It's believable when the industry has pivoted to pushing SaaS garbage in every place imaginable to the point that on-prem solutions don't exist anymore. Do you expect them to not use email either?
Remember, the industry told us we're in a 'zero trust' world now. The network perimeter is an anachronism.
OTOH you know damn well they keep the important stuff airgapped, in which case the title (and your predictable reaction) is just fanning the flames. It could very well be they 'breached' the receptionist's PC she uses to browse Facebook to pass the time.
That's more of a form of survivorship bias. Microsoft continued to maintain its lockdown on government IT and infrastructure through the decades, over the alternatives.
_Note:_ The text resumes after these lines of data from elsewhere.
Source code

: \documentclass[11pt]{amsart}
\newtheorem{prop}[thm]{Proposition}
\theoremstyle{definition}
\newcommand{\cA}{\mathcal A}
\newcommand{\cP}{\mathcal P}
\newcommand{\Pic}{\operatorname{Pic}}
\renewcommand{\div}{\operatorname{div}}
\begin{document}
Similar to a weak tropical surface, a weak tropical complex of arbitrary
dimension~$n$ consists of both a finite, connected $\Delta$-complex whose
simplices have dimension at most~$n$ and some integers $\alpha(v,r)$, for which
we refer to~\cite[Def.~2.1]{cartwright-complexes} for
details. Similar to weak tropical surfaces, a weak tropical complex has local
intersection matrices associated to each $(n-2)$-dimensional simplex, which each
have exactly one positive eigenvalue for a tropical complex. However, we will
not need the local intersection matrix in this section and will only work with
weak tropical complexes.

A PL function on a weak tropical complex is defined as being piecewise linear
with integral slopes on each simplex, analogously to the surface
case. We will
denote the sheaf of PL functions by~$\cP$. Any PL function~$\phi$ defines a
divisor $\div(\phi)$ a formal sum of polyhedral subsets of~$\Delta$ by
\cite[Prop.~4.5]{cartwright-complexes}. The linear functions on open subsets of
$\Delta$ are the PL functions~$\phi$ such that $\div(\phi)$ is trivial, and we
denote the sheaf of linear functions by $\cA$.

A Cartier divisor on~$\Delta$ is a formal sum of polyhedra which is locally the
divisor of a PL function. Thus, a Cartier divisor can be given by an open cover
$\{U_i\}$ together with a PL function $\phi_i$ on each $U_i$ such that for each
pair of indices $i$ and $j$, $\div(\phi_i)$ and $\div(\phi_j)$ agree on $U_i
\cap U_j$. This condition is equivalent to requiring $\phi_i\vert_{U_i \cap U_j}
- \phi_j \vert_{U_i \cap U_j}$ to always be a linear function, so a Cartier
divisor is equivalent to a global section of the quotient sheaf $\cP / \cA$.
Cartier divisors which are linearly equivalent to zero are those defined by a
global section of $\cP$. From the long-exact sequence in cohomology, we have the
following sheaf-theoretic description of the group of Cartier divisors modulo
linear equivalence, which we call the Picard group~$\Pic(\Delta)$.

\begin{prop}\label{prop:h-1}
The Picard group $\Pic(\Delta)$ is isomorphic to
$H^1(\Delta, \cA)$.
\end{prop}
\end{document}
> OT cybersecurity specialists interviewed by CSO say that KCNSC’s production systems are likely air-gapped or otherwise isolated from corporate IT networks, significantly reducing the risk of direct crossover. Nevertheless, they caution against assuming such isolation guarantees safety.
This was also not a nuclear facility, however. The article says it makes "non-nuclear components".
In my experience auditing critical infrastructure, most facilities are "air gapped". I put that in quotes because while you can't browse the Internet from the control network(s), there are ways to exfiltrate data. The managers, engineers, regulators, and vendors need to know what is going on in real-time. Back in the day this could've been a serial port connecting two systems for a one-way feed. Now I imagine it's something far more sophisticated and probably more susceptible to abuse.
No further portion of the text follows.